The goal of this quality improvement (QI) project was to study the impact of a feeding protocol designed for infants with complex biventricular congenital heart disease on enteral feeding practices before and after congenital heart surgery and the use of TPN postoperatively. We hypothesized that the use of a standardized feeding protocol would improve pre- and postoperative enteral feeding milestones and decrease parenteral nutrition usage postoperatively.
METHODS
Setting and Context
This project is a retrospective, single-center study conducted at Primary Children’s Hospital (PCH) in Salt Lake City, Utah. PCH is a 289-bed, freestanding children’s hospital, serving 6 states in the western region of the United States with approximately 400 open-heart surgeries annually.
Preintervention
In 2014, we established a multidisciplinary QI team consisting of physicians, nurses, nurse practitioners, a speech therapist, a dietitian, a cardiothoracic surgeon, and a representative from the systems improvement department. The team determined that neonates undergoing biventricular repair were fed at different rates and with significant practice variability based on individual provider’s preference. Furthermore, the practitioners applied the single ventricle high-risk feeding protocol sporadically. This variability served as the impetus for pursuing standardization. The QI team investigated several protocols available in the literature and created the moderate risk feeding protocol with adaptations from the University of Alabama and Stanford (Supplemental Digital Content Figure 1, available at http://links.lww.com/PQ9/A24).10,11
The QI team identified factors that influenced the decision-making of physicians for initiation and advancement of nutrition. These factors included patient’s hemodynamic stability, whether the patient had an aortic arch reconstruction and/or delayed sternal closure. A key driver diagram delineated primary drivers for feeding practices as (1) Implementation of “moderate risk patient” feeding protocol with clear inclusion criteria; (2) Need for clear definitions of hemodynamic stability with indications for advancement and holding of feeds; and (3) Prompt involvement of speech and nutrition therapy before and after surgery (Fig. 1).
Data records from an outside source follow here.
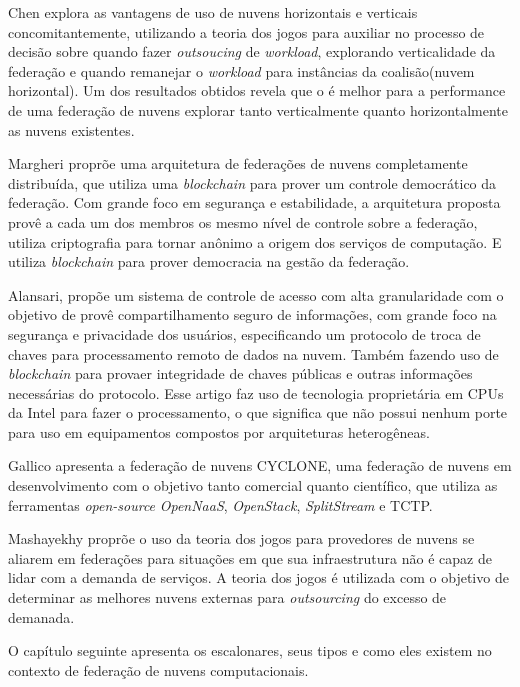 Chen\cite{7835207} explora as vantagens de uso de nuvens horizontais e verticais concomitantemente, utilizando a teoria dos jogos para auxiliar no processo de decisão sobre quando fazer \textit{outsoucing} de \textit{workload}, explorando verticalidade da federação e quando remanejar o \textit{workload} para instâncias da coalisão(nuvem horizontal). Um dos resultados obtidos revela que o é melhor para a performance de uma federação de nuvens explorar tanto verticalmente quanto horizontalmente as nuvens existentes.

Margheri \cite{FaaS_8030651} proprõe uma arquitetura de federações de nuvens completamente distribuída, que utiliza uma \textit{blockchain} para prover um controle democrático da federação. Com grande foco em segurança e estabilidade, a arquitetura proposta provê a cada um dos membros os mesmo nível de controle sobre a federação, utiliza criptografia para tornar anônimo a origem dos serviços de computação. E utiliza \textit{blockchain} para prover democracia na gestão da federação.

Alansari\cite{ACS_Federation_7980160}, propõe um sistema de controle de acesso com alta granularidade com o objetivo de provê compartilhamento seguro de informações, com grande foco na segurança e privacidade dos usuários, especificando um protocolo de troca de chaves para processamento remoto de dados na nuvem. Também fazendo uso de \textit{blockchain} para provaer integridade de chaves públicas e outras informações necessárias do protocolo. Esse artigo faz uso de tecnologia proprietária em \acrshort{CPU}s da Intel para fazer o processamento, o que significa que não possui nenhum porte para uso em equipamentos compostos por arquiteturas heterogêneas.

Gallico\cite{CYCLONE_7776591} apresenta a federação de nuvens CYCLONE, uma federação de nuvens em desenvolvimento com o objetivo tanto comercial quanto científico, que utiliza as ferramentas \textit{open-source} \textit{OpenNaaS}, \textit{OpenStack}, \textit{SplitStream} e \acrfull{TCTP}.

Mashayekhy\cite{6853386} proprõe o uso da teoria dos jogos para provedores de nuvens se aliarem em federações para situações em que sua infraestrutura não é capaz de lidar com a demanda de serviços. A teoria dos jogos é utilizada com o objetivo de determinar as melhores nuvens externas para \textit{outsourcing} do excesso de demanada.

O capítulo seguinte apresenta os escalonares, seus tipos e como eles existem no contexto de federação de nuvens computacionais.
Planning and Implementing the Study Interventions
Interventions.
We implemented the moderate risk feeding protocol in all patients undergoing biventricular repair. The protocol focused on early involvement of a speech therapist (ST) and a dietitian. The ST used infant behavioral cues to introduce early oral feeding pre- and postoperatively. They also provided education to staff during the preoperative period. The protocol specified when to initiate EN and the criteria for advancement pre and postoperatively. We set the initial feeding volume goal at 135 ml/kg/d, which is the institutional full volume goal for a mechanically ventilated neonate. This volume goal was selected as a marker of movement through the protocol as it was a simple data point to identify in the medical record and provides > 75% of full extubated goal nutrition.12 The protocol defines criteria for feeding advancement based on hemodynamic stability and feeding tolerance. TPN use was limited to preoperative patients dependent on prostaglandin (PGE) to maintain systemic blood flow, or in those postoperative patients with delayed chest closure, high inotropic support or inability to tolerate enteral feeds. Intravenous lipids were used to supplement calories while feeds were advanced. The preoperative component of the feeding protocol was formalized several months after the initiation of the postoperative feeding protocol. It specified the amount and mode of feeding dependent on whether the patient had systemic or pulmonary ductal dependent circulation.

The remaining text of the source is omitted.